Your assignment:
Search the lines of the records for the word "attrattive", and copy every line that has it.

Recorded data:

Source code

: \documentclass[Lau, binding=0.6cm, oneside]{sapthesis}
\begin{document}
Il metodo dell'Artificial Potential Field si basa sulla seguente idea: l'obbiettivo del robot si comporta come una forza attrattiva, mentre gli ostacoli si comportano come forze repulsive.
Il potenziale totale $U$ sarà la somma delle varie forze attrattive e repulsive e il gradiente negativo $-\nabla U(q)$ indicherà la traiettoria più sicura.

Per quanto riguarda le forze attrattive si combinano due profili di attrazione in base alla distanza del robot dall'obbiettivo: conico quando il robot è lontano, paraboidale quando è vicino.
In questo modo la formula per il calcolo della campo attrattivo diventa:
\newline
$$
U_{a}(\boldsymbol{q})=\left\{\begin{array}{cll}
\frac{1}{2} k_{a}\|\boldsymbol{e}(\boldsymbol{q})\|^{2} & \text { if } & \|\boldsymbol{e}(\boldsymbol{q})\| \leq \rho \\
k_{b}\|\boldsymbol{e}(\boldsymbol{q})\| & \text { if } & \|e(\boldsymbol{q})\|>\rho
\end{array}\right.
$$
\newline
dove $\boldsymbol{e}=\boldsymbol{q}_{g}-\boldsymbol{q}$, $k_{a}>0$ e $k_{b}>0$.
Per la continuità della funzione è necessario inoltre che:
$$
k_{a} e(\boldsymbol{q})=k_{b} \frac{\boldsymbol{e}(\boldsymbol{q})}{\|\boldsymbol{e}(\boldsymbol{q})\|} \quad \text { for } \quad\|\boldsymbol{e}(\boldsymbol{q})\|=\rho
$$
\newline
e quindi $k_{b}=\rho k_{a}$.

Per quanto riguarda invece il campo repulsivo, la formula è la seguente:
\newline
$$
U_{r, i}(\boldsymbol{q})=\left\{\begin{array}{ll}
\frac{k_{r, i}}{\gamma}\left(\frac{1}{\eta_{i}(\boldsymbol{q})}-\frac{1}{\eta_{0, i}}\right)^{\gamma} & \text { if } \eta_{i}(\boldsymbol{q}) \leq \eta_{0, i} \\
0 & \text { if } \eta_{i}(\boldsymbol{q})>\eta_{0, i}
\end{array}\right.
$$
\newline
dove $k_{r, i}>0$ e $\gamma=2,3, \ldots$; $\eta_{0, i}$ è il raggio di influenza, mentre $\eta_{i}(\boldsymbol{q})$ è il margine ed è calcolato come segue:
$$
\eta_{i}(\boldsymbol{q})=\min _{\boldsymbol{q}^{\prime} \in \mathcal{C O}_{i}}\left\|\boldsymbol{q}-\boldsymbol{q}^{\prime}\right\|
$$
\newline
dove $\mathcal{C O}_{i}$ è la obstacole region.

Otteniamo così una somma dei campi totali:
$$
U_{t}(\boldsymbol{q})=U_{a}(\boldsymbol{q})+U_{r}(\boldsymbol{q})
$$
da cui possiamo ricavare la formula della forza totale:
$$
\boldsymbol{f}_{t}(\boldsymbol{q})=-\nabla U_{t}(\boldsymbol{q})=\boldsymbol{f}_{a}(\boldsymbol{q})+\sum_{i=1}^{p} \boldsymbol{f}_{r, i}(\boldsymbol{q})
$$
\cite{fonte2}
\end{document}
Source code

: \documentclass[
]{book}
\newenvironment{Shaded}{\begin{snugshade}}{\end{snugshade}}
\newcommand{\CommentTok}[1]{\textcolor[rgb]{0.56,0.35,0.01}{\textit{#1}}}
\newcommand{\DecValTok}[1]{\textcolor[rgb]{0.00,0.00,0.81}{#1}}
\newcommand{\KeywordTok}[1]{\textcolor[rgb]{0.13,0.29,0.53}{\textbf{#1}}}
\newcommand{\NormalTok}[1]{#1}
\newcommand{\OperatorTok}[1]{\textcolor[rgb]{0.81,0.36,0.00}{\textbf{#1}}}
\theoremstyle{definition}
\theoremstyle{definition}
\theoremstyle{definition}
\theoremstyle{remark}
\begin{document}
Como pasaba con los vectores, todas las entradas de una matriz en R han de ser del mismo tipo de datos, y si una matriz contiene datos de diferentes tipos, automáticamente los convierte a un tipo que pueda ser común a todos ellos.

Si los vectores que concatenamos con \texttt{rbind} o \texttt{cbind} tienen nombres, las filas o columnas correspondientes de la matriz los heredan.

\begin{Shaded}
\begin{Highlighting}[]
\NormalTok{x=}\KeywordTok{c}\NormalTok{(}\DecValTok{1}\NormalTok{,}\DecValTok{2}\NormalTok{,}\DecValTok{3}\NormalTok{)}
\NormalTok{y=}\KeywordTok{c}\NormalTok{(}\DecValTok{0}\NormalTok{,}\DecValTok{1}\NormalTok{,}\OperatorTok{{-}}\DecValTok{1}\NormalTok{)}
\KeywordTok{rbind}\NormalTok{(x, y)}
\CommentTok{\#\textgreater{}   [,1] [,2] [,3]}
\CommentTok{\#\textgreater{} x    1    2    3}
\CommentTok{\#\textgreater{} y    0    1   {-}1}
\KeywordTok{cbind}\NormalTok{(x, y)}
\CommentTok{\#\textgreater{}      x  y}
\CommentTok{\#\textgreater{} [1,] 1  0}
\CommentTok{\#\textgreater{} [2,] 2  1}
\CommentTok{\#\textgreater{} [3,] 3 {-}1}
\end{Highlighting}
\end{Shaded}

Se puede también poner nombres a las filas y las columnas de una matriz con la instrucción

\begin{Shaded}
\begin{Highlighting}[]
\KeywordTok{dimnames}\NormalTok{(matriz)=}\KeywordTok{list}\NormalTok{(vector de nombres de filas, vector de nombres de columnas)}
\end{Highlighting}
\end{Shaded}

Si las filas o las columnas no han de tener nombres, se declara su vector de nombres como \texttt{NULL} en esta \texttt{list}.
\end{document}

Solution to this exercise:
Il potenziale totale $U$ sarà la somma delle varie forze attrattive e repulsive e il gradiente negativo $-\nabla U(q)$ indicherà la traiettoria più sicura.
Per quanto riguarda le forze attrattive si combinano due profili di attrazione in base alla distanza del robot dall'obbiettivo: conico quando il robot è lontano, paraboidale quando è vicino.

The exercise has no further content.